Gerçekten de Rusya'nın bu yeni, en azından Avrupa'nın lider ülkeleri açısından "vazgeçilemez ülke" statüsü zirvede başka alanlarda da özellikle Ukrayna ve Gürcistan'ın NATO üyelikleri gündeme geldiğinde kendini hissettirdi.

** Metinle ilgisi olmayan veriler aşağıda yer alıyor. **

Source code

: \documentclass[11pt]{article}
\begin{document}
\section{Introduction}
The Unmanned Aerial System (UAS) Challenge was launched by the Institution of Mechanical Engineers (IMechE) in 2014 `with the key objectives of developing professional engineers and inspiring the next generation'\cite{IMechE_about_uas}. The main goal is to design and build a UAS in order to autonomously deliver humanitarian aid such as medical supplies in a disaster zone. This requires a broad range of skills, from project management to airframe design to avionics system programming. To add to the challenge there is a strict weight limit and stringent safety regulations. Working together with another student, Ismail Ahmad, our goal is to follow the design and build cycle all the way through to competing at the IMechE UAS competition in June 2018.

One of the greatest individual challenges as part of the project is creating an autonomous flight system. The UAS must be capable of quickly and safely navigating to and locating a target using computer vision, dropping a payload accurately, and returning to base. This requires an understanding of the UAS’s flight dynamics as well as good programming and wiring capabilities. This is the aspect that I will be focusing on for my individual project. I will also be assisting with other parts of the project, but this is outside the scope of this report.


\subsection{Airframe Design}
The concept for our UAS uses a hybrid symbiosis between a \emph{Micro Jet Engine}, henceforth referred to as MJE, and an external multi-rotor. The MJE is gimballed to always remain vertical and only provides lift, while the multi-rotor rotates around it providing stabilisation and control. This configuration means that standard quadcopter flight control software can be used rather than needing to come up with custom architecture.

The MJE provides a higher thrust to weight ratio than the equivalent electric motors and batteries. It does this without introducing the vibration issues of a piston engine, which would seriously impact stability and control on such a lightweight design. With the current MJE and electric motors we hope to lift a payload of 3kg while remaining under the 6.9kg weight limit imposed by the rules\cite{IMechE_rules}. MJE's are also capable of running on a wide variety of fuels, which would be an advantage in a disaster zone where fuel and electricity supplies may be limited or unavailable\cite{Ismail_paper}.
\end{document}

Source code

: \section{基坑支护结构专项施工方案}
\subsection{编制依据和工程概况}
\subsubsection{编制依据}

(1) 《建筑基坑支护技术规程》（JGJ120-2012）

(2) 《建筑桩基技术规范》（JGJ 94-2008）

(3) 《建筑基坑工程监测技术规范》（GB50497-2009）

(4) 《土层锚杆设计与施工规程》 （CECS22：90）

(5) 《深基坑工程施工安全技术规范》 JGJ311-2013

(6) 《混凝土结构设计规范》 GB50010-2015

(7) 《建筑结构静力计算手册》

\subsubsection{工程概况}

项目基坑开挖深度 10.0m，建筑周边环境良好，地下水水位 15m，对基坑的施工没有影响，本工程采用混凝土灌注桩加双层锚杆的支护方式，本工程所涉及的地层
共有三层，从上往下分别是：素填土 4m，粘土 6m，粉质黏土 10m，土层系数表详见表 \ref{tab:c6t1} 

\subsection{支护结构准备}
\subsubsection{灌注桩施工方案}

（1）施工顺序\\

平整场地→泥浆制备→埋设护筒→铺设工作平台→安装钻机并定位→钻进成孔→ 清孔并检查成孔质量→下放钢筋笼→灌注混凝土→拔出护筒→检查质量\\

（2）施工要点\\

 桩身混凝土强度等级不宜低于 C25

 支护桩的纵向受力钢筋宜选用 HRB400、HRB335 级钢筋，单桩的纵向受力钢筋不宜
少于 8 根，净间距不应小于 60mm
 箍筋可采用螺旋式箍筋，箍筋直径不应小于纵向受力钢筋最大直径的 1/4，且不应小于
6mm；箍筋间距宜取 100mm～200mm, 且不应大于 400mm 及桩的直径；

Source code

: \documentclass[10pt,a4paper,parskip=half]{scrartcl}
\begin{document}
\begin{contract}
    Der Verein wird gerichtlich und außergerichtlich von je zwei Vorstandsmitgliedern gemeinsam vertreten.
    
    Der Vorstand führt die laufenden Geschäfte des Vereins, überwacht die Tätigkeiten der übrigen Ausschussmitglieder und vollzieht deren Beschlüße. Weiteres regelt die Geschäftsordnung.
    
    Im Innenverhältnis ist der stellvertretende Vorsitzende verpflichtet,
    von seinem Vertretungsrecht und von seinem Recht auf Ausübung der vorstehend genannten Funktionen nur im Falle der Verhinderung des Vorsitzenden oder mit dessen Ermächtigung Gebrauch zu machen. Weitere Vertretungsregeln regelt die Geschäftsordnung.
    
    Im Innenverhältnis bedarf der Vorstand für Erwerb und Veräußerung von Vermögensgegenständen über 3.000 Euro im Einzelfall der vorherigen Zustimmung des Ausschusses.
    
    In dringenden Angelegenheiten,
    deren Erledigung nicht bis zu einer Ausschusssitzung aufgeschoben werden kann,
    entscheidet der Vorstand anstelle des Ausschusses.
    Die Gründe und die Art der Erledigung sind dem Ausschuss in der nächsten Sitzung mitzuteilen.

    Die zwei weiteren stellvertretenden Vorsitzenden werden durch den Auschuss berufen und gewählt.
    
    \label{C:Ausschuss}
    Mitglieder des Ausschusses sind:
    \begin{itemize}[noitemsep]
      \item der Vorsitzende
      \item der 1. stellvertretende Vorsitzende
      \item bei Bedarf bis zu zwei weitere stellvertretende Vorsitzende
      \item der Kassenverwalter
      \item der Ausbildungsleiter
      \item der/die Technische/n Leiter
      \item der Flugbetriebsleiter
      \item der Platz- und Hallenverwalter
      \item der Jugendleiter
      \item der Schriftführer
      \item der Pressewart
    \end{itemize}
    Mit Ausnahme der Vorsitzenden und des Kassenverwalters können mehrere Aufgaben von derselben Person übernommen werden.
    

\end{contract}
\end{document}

Almanya, bu iki ülkeye bu zirvede üyelik verilmesine kesinlikle karşıydı. Dışişleri Bakanı Frank-Walter Steinmeier' e göre bu "akıllı bir hareket olmayacak, Moskova ile ilişkileri daha da zorlaştıracaktı." Fransa, Almanya ile aynı frekanstaydı. Başbakan François Villon , "Avrupa ile Rusya arasındaki güçler dengesini bozacağını" düşünüyordu (Baran, Z, 02/03/08, Hudson Inst.). İngiltere, kararın geçmeyeceğini anlayınca, Fransa ve Almanya ile aynı safta kalmaya karar verdi.
Füze kalkanı projesine gelince, NATO ülkeleri, bu projeyi benimsediklerini açıkladılar. Ancak Rusya'nın itirazlarını göz önüne alarak, bu ülkeye iki önemli güvence verildi. Birincisi, füzeler silolara, İran'ın balistik füze üretme kapasitesi kesinleşmeden konmayacak. İkincisi radar sabit bir beton zemine konarak Rusya'ya doğru dönmesi engellenecek, Rus uzmanlar gerektiğinde bu sistemleri denetleme olanağına sahip olacak. Böylece, füze kalkanının kullanılmasında da Rusya önemli tavizler elde etmesinin yanı sıra, İran'ın balistik füze kapasitesinin saptanması, sistemlerin denetlenmesinin koşulları gibi iki belirsiz alan yaratılmış oluyordu.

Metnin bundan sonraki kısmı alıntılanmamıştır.